Each line below from the one containing "including group means" through the one containing "on request. We" should be output exactly as it stands, and no other line should appear.

▶ **Supplied information**:
========================================

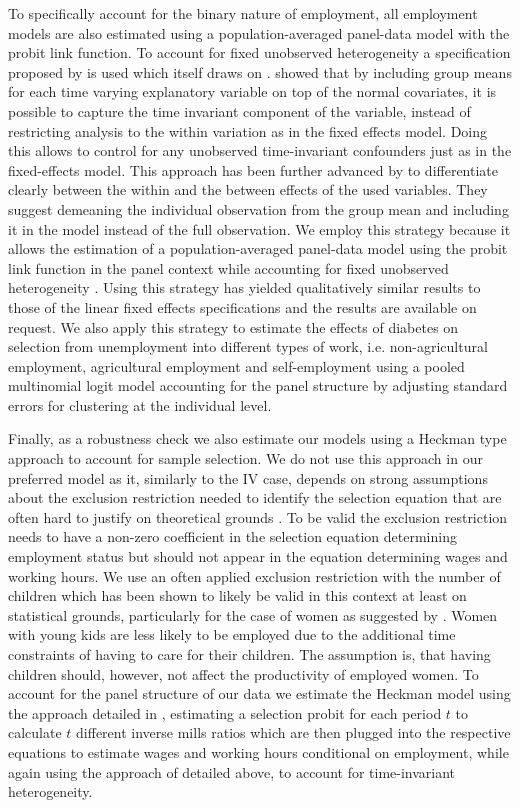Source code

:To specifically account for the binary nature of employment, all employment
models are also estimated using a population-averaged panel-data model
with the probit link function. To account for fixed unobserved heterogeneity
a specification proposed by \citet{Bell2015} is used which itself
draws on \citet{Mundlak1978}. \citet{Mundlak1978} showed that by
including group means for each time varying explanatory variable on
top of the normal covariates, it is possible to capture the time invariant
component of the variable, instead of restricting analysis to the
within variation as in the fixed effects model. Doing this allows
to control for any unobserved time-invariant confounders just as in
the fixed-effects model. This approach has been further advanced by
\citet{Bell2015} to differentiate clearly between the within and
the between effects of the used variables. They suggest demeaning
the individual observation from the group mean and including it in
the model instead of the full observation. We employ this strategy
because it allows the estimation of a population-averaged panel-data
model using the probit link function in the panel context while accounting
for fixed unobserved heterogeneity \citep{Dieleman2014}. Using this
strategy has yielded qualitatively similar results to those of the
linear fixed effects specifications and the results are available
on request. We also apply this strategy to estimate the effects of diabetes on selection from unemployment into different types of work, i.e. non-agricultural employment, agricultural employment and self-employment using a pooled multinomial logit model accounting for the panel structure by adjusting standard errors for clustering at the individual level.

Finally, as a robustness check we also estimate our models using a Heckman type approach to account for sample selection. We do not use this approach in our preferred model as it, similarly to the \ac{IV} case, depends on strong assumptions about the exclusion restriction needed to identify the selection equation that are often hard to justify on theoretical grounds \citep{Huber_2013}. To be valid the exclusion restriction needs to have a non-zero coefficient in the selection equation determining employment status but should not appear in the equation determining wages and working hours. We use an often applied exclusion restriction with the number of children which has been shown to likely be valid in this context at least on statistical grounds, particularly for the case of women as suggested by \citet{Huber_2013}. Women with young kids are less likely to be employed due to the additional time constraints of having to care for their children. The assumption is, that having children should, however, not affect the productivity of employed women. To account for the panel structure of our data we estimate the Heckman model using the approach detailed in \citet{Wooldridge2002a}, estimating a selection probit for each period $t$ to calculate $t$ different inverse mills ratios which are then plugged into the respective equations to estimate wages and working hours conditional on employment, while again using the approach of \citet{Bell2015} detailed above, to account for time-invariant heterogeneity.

========================================

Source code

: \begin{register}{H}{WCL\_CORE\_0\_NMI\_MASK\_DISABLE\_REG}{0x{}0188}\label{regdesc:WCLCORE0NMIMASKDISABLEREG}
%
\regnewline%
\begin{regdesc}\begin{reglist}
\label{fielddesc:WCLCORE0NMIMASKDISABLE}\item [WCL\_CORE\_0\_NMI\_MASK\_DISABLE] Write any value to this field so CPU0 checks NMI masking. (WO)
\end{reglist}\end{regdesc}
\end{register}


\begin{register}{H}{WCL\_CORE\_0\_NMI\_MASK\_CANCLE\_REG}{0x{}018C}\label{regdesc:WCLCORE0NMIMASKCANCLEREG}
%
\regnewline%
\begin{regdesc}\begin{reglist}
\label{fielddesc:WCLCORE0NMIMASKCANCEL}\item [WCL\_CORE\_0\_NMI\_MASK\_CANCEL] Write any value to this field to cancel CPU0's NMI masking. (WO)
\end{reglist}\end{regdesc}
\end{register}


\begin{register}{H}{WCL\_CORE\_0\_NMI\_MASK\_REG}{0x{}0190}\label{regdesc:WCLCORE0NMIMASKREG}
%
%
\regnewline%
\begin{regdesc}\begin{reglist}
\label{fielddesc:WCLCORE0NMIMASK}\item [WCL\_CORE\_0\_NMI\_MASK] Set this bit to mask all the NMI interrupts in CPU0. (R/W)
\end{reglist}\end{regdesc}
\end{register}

========================================

▶ **Completed task**:
including group means for each time varying explanatory variable on
top of the normal covariates, it is possible to capture the time invariant
component of the variable, instead of restricting analysis to the
within variation as in the fixed effects model. Doing this allows
to control for any unobserved time-invariant confounders just as in
the fixed-effects model. This approach has been further advanced by
\citet{Bell2015} to differentiate clearly between the within and
the between effects of the used variables. They suggest demeaning
the individual observation from the group mean and including it in
the model instead of the full observation. We employ this strategy
because it allows the estimation of a population-averaged panel-data
model using the probit link function in the panel context while accounting
for fixed unobserved heterogeneity \citep{Dieleman2014}. Using this
strategy has yielded qualitatively similar results to those of the
linear fixed effects specifications and the results are available
on request. We also apply this strategy to estimate the effects of diabetes on selection from unemployment into different types of work, i.e. non-agricultural employment, agricultural employment and self-employment using a pooled multinomial logit model accounting for the panel structure by adjusting standard errors for clustering at the individual level.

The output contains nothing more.